Brow Beat

Author of NYT Op-Ed Criticizing Italians for Victim-Blaming Also Blamed Victims, Is Italian

Asia Argento has accused Guia Soncini of hypocrisy over a New York Times piece called “The Failure of Italian Feminism.”

Christine Poujoulat/AFP/Getty Images

Italian journalist Guia Soncini wrote an op-ed for the New York Times on Thursday called “The Failure of Italian Feminism” in which she suggests that online attacks from Italian women—rather than a male-driven, patriarchial culture—are to blame for driving actress Asia Argento out of the country. Argento had announced that she was leaving her native Italy after backlash from her decision to speak out against Harvey Weinstein, who she claims forcibly performed oral sex on her in 1997. (Weinstein denies all allegations of non-consensual sex.)

In the NYT piece, Soncini writes that Italian feminists are selective about when they support victims of assault and laments that feminism in Italy has been reduced to “a sort of battle between high-school cliques.” She even singles out social media as the source of the most vicious attacks:

There was the woman who wouldn’t believe Ms. Argento because she did not find her likable when she was competing on “Dancing With the Stars”; the one who claims “Asia asked for it” because she once filmed a scene in which she French-kissed a dog; the one who says—as if it matters—“I’ve simply never liked her.” (I won’t link to the likes of them here.)
What this tells us about Italian feminism isn’t clear, but it’s certainly ugly.

Soncini’s point here isn’t entirely wrong.

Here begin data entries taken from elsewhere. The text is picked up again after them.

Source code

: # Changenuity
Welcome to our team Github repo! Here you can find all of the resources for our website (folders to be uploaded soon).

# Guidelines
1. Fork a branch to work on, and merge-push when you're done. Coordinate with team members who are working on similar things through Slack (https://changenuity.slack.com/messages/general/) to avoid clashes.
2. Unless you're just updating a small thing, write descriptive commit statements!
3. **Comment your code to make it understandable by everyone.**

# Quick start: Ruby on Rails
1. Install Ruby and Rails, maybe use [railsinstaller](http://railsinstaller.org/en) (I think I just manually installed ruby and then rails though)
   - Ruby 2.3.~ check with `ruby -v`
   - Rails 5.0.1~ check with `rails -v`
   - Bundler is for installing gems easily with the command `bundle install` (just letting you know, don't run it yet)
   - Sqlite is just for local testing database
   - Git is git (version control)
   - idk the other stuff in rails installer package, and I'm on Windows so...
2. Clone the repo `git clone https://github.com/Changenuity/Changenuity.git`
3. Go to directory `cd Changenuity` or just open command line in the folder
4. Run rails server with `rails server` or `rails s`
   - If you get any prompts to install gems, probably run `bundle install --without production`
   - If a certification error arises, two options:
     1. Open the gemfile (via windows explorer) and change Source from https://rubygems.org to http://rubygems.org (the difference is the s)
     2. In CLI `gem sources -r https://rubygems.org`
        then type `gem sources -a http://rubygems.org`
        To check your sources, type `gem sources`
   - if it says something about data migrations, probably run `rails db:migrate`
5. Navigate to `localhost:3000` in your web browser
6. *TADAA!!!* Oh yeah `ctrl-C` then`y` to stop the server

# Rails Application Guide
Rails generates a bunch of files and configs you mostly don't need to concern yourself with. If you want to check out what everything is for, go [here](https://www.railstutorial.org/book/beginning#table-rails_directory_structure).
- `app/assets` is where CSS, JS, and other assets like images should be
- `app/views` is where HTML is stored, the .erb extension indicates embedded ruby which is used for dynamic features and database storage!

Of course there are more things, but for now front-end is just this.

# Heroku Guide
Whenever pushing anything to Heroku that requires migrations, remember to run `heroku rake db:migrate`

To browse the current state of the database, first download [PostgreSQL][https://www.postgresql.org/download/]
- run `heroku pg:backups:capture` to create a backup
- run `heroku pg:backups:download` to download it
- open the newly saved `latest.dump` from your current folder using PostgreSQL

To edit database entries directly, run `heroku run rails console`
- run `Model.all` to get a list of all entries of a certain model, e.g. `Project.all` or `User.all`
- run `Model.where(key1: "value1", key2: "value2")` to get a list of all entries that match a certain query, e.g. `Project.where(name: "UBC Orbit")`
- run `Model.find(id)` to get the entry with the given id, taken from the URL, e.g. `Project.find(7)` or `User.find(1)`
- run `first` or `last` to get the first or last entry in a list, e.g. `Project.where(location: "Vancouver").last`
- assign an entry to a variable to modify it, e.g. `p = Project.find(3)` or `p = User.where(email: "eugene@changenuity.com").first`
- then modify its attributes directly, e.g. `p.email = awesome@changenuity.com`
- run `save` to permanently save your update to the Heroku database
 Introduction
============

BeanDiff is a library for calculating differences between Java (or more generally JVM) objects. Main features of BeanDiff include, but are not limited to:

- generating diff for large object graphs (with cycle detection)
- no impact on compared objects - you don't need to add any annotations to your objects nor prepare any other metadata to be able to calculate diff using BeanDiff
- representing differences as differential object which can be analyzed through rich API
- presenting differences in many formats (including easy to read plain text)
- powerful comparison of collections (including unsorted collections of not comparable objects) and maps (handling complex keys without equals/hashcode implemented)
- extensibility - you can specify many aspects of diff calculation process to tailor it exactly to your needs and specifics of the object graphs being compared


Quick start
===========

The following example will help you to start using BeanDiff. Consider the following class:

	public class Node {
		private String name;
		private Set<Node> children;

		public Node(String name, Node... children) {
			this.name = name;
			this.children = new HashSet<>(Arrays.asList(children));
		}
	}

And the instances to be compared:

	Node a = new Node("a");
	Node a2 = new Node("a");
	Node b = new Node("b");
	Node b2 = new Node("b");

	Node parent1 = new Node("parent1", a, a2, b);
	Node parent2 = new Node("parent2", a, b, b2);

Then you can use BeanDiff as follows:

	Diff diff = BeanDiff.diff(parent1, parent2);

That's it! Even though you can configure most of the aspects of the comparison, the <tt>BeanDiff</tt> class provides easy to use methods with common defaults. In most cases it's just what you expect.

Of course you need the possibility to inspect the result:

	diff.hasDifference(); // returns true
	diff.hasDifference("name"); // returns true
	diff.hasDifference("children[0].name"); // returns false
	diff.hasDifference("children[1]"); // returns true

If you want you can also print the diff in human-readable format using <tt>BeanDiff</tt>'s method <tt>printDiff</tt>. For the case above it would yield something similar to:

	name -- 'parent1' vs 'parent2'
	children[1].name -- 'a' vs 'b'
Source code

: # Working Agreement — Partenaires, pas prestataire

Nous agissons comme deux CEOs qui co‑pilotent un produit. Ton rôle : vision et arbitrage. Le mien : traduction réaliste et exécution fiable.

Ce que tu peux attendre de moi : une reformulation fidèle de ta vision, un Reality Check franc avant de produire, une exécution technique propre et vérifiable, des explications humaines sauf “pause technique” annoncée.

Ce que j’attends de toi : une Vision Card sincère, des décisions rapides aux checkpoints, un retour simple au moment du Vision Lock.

While there have certainly been ugly attacks on Argento and others from male columnists in Italy’s right-wing newspapers, some of the most vocal criticisms have come from high-profile women on social media questioning the validity of Argento’s accusations. These attacks have come from women like Selvaggia Lucarelli, Vladimir Luxuria, and—oh yeah, Guia Soncini herself.

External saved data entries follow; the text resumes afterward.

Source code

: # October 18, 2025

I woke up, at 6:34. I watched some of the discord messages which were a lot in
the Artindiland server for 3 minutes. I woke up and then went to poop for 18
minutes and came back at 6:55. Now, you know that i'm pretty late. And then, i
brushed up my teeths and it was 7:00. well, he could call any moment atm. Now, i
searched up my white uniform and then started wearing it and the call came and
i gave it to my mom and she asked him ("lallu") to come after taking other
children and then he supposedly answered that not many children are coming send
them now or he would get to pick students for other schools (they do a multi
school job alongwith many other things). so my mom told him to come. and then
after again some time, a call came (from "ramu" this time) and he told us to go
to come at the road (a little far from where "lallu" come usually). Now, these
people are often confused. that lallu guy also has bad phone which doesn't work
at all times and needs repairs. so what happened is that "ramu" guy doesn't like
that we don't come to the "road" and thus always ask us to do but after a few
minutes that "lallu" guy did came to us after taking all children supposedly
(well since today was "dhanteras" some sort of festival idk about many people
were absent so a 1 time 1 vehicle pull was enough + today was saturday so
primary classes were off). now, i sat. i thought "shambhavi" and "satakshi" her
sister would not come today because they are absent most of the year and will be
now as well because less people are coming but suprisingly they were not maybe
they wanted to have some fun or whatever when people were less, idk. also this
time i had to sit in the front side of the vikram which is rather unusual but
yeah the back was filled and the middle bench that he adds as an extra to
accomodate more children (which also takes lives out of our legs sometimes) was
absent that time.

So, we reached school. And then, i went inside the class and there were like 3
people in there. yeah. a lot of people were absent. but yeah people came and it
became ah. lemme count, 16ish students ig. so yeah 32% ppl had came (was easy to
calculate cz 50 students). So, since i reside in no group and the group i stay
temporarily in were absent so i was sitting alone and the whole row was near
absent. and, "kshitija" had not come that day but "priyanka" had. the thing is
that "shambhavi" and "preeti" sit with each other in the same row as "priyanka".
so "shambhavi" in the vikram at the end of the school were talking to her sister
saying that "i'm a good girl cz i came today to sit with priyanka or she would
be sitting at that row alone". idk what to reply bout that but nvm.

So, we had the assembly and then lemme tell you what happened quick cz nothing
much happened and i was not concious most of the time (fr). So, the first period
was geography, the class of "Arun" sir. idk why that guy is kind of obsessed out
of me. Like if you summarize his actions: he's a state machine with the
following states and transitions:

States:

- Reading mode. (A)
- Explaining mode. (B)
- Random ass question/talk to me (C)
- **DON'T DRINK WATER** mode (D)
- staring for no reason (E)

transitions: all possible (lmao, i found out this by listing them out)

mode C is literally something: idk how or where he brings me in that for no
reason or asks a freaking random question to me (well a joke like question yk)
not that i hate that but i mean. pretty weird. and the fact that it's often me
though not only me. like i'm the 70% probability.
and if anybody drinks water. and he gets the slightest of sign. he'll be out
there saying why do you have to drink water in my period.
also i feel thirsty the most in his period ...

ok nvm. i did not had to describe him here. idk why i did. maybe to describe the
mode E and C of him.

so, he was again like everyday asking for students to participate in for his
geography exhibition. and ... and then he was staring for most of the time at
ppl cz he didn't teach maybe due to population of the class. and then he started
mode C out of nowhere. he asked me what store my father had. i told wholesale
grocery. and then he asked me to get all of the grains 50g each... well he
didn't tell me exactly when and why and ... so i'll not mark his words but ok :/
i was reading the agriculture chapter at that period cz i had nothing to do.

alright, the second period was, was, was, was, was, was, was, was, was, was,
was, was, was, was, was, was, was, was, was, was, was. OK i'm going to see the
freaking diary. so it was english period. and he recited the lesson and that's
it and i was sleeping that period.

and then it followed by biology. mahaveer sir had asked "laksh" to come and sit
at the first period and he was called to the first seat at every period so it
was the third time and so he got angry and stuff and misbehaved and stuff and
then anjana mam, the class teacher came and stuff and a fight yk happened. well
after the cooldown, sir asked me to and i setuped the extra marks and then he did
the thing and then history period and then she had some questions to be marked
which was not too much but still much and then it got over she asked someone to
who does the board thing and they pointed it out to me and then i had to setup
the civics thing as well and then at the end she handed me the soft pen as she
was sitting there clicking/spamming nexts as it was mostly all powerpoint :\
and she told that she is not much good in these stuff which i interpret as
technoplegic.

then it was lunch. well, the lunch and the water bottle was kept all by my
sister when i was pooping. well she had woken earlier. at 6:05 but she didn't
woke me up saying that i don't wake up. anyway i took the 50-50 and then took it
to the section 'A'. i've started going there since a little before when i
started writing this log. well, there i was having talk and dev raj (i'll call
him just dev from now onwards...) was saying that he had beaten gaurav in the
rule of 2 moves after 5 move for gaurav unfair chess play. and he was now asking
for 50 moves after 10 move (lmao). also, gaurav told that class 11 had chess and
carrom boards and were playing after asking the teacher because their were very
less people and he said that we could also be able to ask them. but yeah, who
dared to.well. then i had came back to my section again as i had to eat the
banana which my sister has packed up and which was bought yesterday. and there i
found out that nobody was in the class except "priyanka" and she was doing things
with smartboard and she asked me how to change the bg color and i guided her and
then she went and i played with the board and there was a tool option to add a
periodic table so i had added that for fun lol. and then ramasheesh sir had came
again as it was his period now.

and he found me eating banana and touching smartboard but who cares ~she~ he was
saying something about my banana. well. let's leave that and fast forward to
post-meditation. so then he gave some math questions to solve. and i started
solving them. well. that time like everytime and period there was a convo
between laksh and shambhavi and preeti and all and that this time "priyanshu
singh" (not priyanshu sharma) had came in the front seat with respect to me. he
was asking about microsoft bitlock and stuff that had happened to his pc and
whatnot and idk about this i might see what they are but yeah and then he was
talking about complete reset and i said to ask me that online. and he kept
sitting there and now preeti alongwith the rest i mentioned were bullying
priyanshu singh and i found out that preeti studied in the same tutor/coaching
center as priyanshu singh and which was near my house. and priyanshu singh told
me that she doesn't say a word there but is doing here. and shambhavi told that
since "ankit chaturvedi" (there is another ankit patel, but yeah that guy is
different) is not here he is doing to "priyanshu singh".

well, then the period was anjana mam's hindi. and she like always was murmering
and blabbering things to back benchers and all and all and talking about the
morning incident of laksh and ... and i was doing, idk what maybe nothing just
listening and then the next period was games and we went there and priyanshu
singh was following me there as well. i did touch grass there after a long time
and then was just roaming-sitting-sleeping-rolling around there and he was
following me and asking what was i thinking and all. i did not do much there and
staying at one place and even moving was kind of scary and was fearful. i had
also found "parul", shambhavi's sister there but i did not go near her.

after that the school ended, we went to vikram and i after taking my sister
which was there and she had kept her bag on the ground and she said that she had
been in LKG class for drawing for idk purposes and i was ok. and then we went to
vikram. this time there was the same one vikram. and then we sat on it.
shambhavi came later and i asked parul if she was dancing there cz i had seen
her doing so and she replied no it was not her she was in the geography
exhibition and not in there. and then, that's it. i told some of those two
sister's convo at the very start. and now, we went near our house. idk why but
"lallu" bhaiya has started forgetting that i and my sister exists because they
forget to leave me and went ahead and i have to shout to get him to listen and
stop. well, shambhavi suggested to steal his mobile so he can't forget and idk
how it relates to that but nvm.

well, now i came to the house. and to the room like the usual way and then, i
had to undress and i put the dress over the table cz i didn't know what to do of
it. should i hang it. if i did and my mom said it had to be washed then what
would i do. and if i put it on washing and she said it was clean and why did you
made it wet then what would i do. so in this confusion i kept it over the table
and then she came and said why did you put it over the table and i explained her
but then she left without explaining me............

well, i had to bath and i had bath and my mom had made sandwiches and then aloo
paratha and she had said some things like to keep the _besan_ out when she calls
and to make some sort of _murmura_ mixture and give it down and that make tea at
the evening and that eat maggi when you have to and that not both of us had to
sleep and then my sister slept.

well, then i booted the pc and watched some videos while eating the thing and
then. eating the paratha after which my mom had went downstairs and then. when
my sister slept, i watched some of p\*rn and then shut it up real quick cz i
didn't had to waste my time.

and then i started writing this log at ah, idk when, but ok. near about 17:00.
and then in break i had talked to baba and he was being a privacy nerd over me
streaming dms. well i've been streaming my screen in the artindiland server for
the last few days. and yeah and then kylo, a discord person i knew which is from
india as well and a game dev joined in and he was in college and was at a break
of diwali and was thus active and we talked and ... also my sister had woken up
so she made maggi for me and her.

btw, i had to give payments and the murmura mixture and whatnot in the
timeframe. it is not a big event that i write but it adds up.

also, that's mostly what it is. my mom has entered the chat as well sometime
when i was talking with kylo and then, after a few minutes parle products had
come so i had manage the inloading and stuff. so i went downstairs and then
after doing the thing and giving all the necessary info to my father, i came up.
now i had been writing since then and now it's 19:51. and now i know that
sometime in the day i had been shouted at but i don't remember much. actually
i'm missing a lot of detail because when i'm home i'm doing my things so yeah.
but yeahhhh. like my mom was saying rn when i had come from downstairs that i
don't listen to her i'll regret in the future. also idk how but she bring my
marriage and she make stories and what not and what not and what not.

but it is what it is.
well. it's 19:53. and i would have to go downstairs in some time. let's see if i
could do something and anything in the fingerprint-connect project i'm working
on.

As Argento pointed out on Twitter, just weeks ago, Soncini wrote another piece about the Weinstein scandal, this one for the Italian women’s magazine Gioia, in which she writes “if we put anyone who makes us feel uncomfortable for ten minutes in the category of ‘rape,’ I predict the extinction of humanity” and questions the validity of accusers like Argento, Gwyneth Paltrow, and Ashley Judd because they continued to work with Weinstein. She also exercised a little victim-blaming on … social media!

[There’s an idiom in here that makes it a little difficult to translate exactly, but the tweet runs along the lines of “I dream of a piece on Weinstein with one line: He may be an old pig, but you all kept throwing yourselves at him as long as it served you.”]

Soncini has since suggested that the tweet might have been a joke, but either way, a better headline might be, “The Failure of the New York Times to Properly Vet Its Op-Ed Contributors.”